Adyen: Numbers Do Not Lie, but Management Might
Have you ever watched the TV magic show “Fool Us” with Penn and Teller? It happens to be one of my favorites as I am a lover of magic and also the way Penn delivers his code to the magicians to let them know if they were able or unable to “fool” the two hosts. Adyen is a terrific company that Penn Jillette would love to describe to his audience:
“Wow, Adyen, you have a terrific act. You have grown so fast in the past with your amazing goals of 25-35% revenue growth and 65% EBITDA margins. But, you do know that type of growth and profitability will attract competitors and fintech advantage can change quickly, the same way you came in and swooped up market share? Teller and I love the way you barely answer the questions on your conference call with the stock down 40%, telling investors you are focused on the long term. That is masterful! And you only report twice a year so we have little visibility into how you are doing. Brilliant! Your description of “competition for digital volumes” as something you aren’t going to chase, I mean, wow, that is the best non description/description of a price war ever. Sorry, Pieter van der Does (CEO), you have a wonderful company, just like Stripe, PayPal and Square, but we do not think you fooled us!”

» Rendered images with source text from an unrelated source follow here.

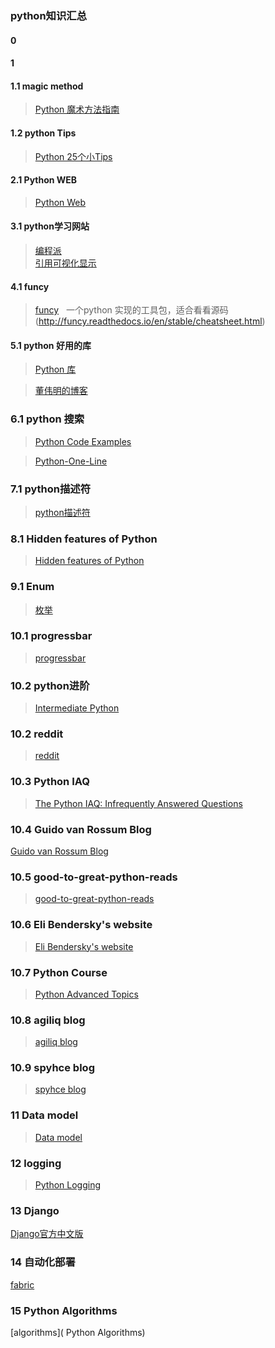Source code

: ### python知识汇总

#### 0
#### 1
#### 1.1 magic method
> [Python 魔术方法指南](https://github.com/PyCodersCN/PyCodersCN/blob/master/issue6/a-guide-to-pythons-magic-methods.rst)  <br/>

#### 1.2 python Tips
> [Python 25个小Tips](http://book.pythontips.com/en/latest/index.html)            <br/>

#### 2.1 Python WEB
>[Python Web](http://python-web-guide.readthedocs.io/zh/latest/)                     <br/>


#### 3.1 python学习网站
>[编程派](http://codingpy.com/) </br>
>[引用可视化显示]( http://www.pythontutor.com)</br>


#### 4.1 funcy 
>[funcy](http://funcy.readthedocs.io/en/stable/overview.html)   一个python 实现的工具包，适合看看源码
> (http://funcy.readthedocs.io/en/stable/cheatsheet.html)


#### 5.1 python 好用的库
>[Python 库](https://segmentfault.com/a/1190000010103386)

>[董伟明的博客](https://dongweiming.github.io/)

### 6.1 python 搜索

> [Python Code Examples](https://www.programcreek.com/python/)

> [Python-One-Line](https://arunrocks.com/python-one-liner-games/)

### 7.1 python描述符

> [python描述符](http://python.jobbole.com/tag/描述符/)

### 8.1 Hidden features of Python

> [Hidden features of Python](https://stackoverflow.com/questions/101268/hidden-features-of-python#109182)

### 9.1 Enum

> [枚举](https://docs.python.org/3/library/enum.html)

### 10.1 progressbar

> [progressbar](http://progressbar-2.readthedocs.io/en/latest/index.html)

### 10.2 python进阶

> [Intermediate Python](https://github.com/eastlakeside/interpy-zh)

### 10.2 reddit 

> [reddit](https://www.reddit.com/r/Python/)

### 10.3 Python IAQ

> [The Python IAQ: Infrequently Answered Questions](http://norvig.com/python-iaq.html)

### 10.4 Guido van Rossum Blog

[Guido van Rossum Blog](https://www.blogger.com/profile/12821714508588242516)

### 10.5 good-to-great-python-reads 

> [good-to-great-python-reads](http://jessenoller.com/good-to-great-python-reads/)

### 10.6 Eli Bendersky's website

> [Eli Bendersky's website](https://eli.thegreenplace.net/archives/all)

### 10.7 Python Course

> [Python Advanced Topics](https://www.python-course.eu/advanced_topics.php)

### 10.8  agiliq blog
> [agiliq blog](https://www.agiliq.com/blog/)

### 10.9  spyhce blog
> [spyhce blog](https://spyhce.com/blog)

### 11 Data model

> [Data model](https://docs.python.org/3/reference/datamodel.html)

### 12 logging

> [Python Logging](https://docs.python.org/3/library/logging.html)



### 13 Django

[Django官方中文版](https://docs.djangoproject.com/zh-hans/2.0/)



### 14 自动化部署

[fabric](http://www.fabfile.org)



### 15 Python Algorithms

[algorithms]( Python Algorithms)



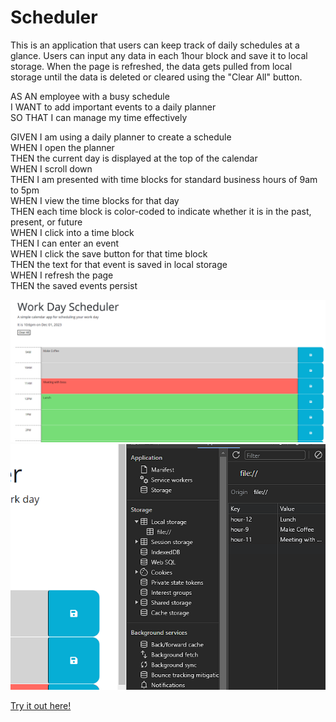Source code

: # Scheduler
This is an application that users can keep track of daily schedules at a glance. Users can input any data in each 1hour block and save it to local storage.
When the page is refreshed, the data gets pulled from local storage until the data is deleted or cleared using the "Clear All" button.

<p>AS AN employee with a busy schedule<br>
I WANT to add important events to a daily planner<br>
SO THAT I can manage my time effectively</p>


<p>GIVEN I am using a daily planner to create a schedule<br>
WHEN I open the planner<br>
THEN the current day is displayed at the top of the calendar<br>
WHEN I scroll down<br>
THEN I am presented with time blocks for standard business hours of 9am to 5pm<br>
WHEN I view the time blocks for that day<br>
THEN each time block is color-coded to indicate whether it is in the past, present, or future<br>
WHEN I click into a time block<br>
THEN I can enter an event<br>
WHEN I click the save button for that time block<br>
THEN the text for that event is saved in local storage<br>
WHEN I refresh the page<br>
THEN the saved events persist</p>

![app preview](Assets/preview.png)
![local storage preview](Assets/localStorage.png)

<a href="https://matthewchappelle.github.io/Scheduler/">Try it out here!</a>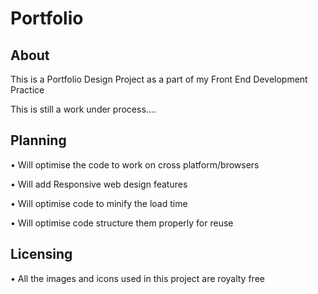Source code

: # Portfolio

## About 
This is a Portfolio Design Project as a part of my Front End Development Practice

This is still a work under process....

## Planning
• Will optimise the code to work on cross platform/browsers

• Will add Responsive web design features

• Will optimise code to minify the load time

• Will optimise code structure them properly for reuse 

## Licensing

• All the images and icons used in this project are royalty free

Adyen stock plummeted almost $20 billion (down 40%) in market capitalization this week after reporting revenue growth the first half of 21% to $739 million euros while EBITDA declined 10% to 320 million euros. It is ALWAYS tempting to buy something that is on sale especially when the company has $6.4 billion euros in cash and no debt on their balance sheet, generates solid free cash flow, is growing 20% and should generate about $500 million in free cash flow annually (and growing). The problem we have seen time and time again the past 5-10 years is investor lack of discipline on how to value a business when the story is intact (defined as growth acceleration with increasing profit margins) or when the story is broken (revenues deceleration and margins under pressure). Peter Lynch said to buy good companies you understand for the long term and whose products you utilize daily. He did not say to ignore valuation or business trends.